Chapels in Lancaster, England

The Lancaster Cemetery Chapels are the three chapels, each built to serve a different denomination, in the main cemetery of Lancaster, England. The chapels stand around a central point at the highest part of the cemetery. They were all built in 1854–55, and were designed by the local architect E. G. Paley. The chapel to the west of the central point served the Anglicans, that to the east the Non-conformists, and the chapel to the north was for Roman Catholics.

==Architecture==

All the chapels are constructed in coursed squared sandstone with ashlar dressings. They have slate roofs, and are in Gothic Revival style. The western chapel has a cruciform plan, with the entrance porch facing east. It has angle buttresses and coped gables. A continuous string course runs round the chapel at the level of the window sills. The windows in the north and south walls are triple stepped lancets. In the west gable is a wheel window.
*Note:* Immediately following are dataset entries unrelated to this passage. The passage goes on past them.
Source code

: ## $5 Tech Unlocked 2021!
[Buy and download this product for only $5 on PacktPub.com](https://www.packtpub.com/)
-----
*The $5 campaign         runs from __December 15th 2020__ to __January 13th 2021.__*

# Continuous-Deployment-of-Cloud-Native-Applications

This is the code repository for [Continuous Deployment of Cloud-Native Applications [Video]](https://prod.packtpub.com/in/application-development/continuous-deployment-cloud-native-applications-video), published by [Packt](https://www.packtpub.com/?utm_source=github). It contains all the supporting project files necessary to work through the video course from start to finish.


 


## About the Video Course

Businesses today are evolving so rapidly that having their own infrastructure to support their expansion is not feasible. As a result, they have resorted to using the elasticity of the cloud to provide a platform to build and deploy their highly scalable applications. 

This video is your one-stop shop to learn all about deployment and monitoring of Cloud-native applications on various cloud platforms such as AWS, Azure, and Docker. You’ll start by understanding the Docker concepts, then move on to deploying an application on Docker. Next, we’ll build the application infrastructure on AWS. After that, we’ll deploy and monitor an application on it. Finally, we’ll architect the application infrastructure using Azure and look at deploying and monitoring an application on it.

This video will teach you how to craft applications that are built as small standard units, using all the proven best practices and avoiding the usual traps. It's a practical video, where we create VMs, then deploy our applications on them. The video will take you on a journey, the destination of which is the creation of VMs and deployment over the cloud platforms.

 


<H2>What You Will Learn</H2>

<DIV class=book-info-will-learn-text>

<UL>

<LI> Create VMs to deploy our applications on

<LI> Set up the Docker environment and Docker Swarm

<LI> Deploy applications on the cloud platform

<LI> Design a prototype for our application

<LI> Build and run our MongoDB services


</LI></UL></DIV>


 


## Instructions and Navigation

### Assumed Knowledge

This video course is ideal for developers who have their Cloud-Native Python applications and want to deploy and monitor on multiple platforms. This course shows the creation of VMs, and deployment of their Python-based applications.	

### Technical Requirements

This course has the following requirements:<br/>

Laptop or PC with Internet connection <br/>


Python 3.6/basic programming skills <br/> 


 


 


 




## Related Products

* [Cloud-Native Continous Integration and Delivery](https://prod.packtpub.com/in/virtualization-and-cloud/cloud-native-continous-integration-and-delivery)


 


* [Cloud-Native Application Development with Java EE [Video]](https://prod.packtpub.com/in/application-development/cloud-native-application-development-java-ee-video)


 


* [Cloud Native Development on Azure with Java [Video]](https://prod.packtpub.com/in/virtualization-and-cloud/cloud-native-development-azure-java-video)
The porch is long, with open arcades along the sides supported by polished granite shafts. In the gable of the porch is a poppyhead, and on its apex stands a cross finial. The eastern chapel is a mirror image of the western chapel. The northern chapel is simpler, having a rectangular plan, with a narrow projection to the north and a porch facing south. All the windows are lancets. There are cross finials on the east and west gables. Each of the chapels is recorded in the National Heritage List for England as a designated Grade II listed building.